Dear Nick,
thank you for your encouraging message.
As for the first question, I understand your concern about large publically funded projects. Alas, there is no plan to release the code under a free software license: This is part of the funding mechanism integrating a private company, in the present case A2iA, which is the leader worldwide in Handwritten Text Recognition. The methods, however, are published in conference and journals and can be replicated.
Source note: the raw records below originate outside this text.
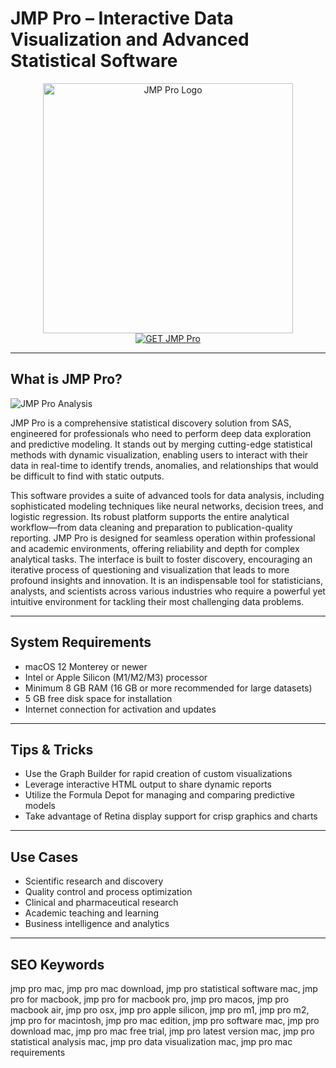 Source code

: # JMP Pro – Interactive Data Visualization and Advanced Statistical Software

<div align="center">
<img src="https://encrypted-tbn0.gstatic.com/images?q=tbn:ANd9GcRTp6DGCiTPbDc_WKongfCRr-S4XiqQXFzzpg&s" alt="JMP Pro Logo" width="400">
</div>

<div align="center">
<a href="https://thynizaudin.github.io/.github/jmppro">
<img src="https://img.shields.io/badge/GET_JMP_Pro-darkgreen?style=for-the-badge&logo=apple" alt="GET JMP Pro">
</a>
</div>

---

## What is JMP Pro?

![JMP Pro Analysis](https://encrypted-tbn0.gstatic.com/images?q=tbn:ANd9GcQjYbHiVLJYdqmmlIZKCScx2MHnY9WgGpngyA&s)

JMP Pro is a comprehensive statistical discovery solution from SAS, engineered for professionals who need to perform deep data exploration and predictive modeling. It stands out by merging cutting-edge statistical methods with dynamic visualization, enabling users to interact with their data in real-time to identify trends, anomalies, and relationships that would be difficult to find with static outputs.

This software provides a suite of advanced tools for data analysis, including sophisticated modeling techniques like neural networks, decision trees, and logistic regression. Its robust platform supports the entire analytical workflow—from data cleaning and preparation to publication-quality reporting. JMP Pro is designed for seamless operation within professional and academic environments, offering reliability and depth for complex analytical tasks. The interface is built to foster discovery, encouraging an iterative process of questioning and visualization that leads to more profound insights and innovation. It is an indispensable tool for statisticians, analysts, and scientists across various industries who require a powerful yet intuitive environment for tackling their most challenging data problems.

---

## System Requirements

- macOS 12 Monterey or newer
- Intel or Apple Silicon (M1/M2/M3) processor
- Minimum 8 GB RAM (16 GB or more recommended for large datasets)
- 5 GB free disk space for installation
- Internet connection for activation and updates

---

## Tips & Tricks

- Use the Graph Builder for rapid creation of custom visualizations
- Leverage interactive HTML output to share dynamic reports
- Utilize the Formula Depot for managing and comparing predictive models
- Take advantage of Retina display support for crisp graphics and charts

---

## Use Cases

- Scientific research and discovery
- Quality control and process optimization
- Clinical and pharmaceutical research
- Academic teaching and learning
- Business intelligence and analytics

---

## SEO Keywords

jmp pro mac, jmp pro mac download, jmp pro statistical software mac, jmp pro for macbook, jmp pro for macbook pro, jmp pro macos, jmp pro macbook air, jmp pro osx, jmp pro apple silicon, jmp pro m1, jmp pro m2, jmp pro for macintosh, jmp pro mac edition, jmp pro software mac, jmp pro download mac, jmp pro mac free trial, jmp pro latest version mac, jmp pro statistical analysis mac, jmp pro data visualization mac, jmp pro mac requirements
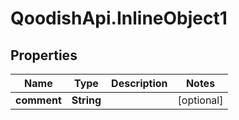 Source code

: # QoodishApi.InlineObject1

## Properties
Name | Type | Description | Notes
------------ | ------------- | ------------- | -------------
**comment** | **String** |  | [optional] 


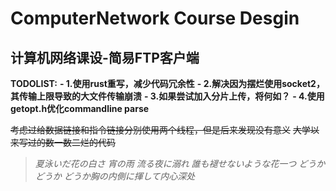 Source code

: 
# ComputerNetwork Course Desgin
## 计算机网络课设-简易FTP客户端
**TODOLIST:**
**- 1.使用rust重写，减少代码冗余性**
**- 2.解决因为摆烂使用socket2，其传输上限导致的大文件传输崩溃**
**- 3.如果尝试加入分片上传，将何如？**
**- 4.使用getopt.h优化commandline parse**

~~考虑过给数据链接和指令链接分别使用两个线程，但是后来发现没有意义~~
~~大学以来写过的数一数二烂的代码~~

>*夏泳いだ花の白さ 宵の雨*
>*流る夜に溺れ*
>*誰も褪せないような花一つ*
>*どうか どうか*
>*どうか胸の内側に揮して内心深处* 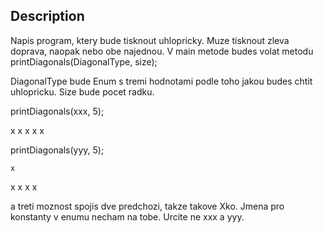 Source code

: Description
-----------------------
Napis program, ktery bude tisknout uhlopricky.
Muze tisknout zleva doprava, naopak nebo obe najednou.
V main metode budes volat metodu 
printDiagonals(DiagonalType, size);

DiagonalType bude Enum s tremi hodnotami podle toho jakou budes chtit uhlopricku.
Size bude pocet radku.

printDiagonals(xxx, 5);

x
 x
  x
   x
    x

printDiagonals(yyy, 5);
 
    x
   x
  x
 x
x

a treti moznost spojis dve predchozi, takze takove Xko. Jmena pro konstanty v enumu necham na tobe. Urcite ne xxx a yyy. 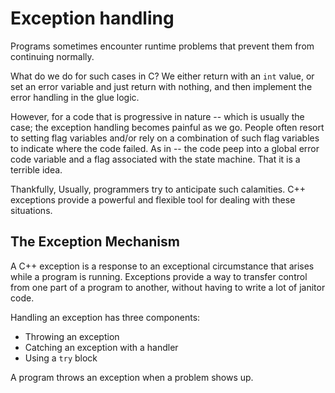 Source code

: # Exception handling

Programs sometimes encounter runtime problems that prevent them from continuing normally.

What do we do for such cases in C? We either return with an `int` value, or set an error variable and just return with
nothing, and then implement the error handling in the glue logic.

However, for a code that is progressive in nature -- which is usually the case; the exception handling becomes painful
as we go. People often resort to setting flag variables and/or rely on a combination of such flag variables to indicate
where the code failed. As in -- the code peep into a global error code variable and a flag associated with the state
machine. That it is a terrible idea.

Thankfully, Usually, programmers try to anticipate such calamities. C++ exceptions provide a powerful and flexible tool for dealing with these situations.

## The Exception Mechanism
A C++ exception is a response to an exceptional circumstance that arises while a program is running. Exceptions provide
a way to transfer control from one part of a program to another, without having to write a lot of janitor code. 

Handling an exception has three components:
* Throwing an exception
* Catching an exception with a handler
* Using a `try` block

A program throws an exception when a problem shows up.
I am glad to announce, as for the second question, that we will release the plain text under CC0 license. Please note the search interface gives access to more than the plain text, since it gives access to indexes in which each "word on the page" is transcribed by many "word hypotheses". A "plain text" would only be the sequence of "best word hypothese" for the "word on the page", while it often happens that the correct reading is in the second or third hypothese. So, plain text will be much poorer, even if, of course, it has a great potential for further analysis.
Before releasing the "plain (automated) text", we plan to structure the corpus in single "documents" (here, typically, each royal charter recorded in the registers) and to attribute each part of the plain text to those documents, for which we have (more or less) metadata. The issue of granularity is of core importance to HIMANIS project, because network analysis (esp. on persons and places) will have to take into account the "document" granularity and not the "page" or the "volume". So, this is our priority by now.
Best regards, Dominique
–– M. Dominique Stutzmann Chargé de recherche à l'Institut de Recherche et d'Histoire des Textes (CNRS, UPR 841)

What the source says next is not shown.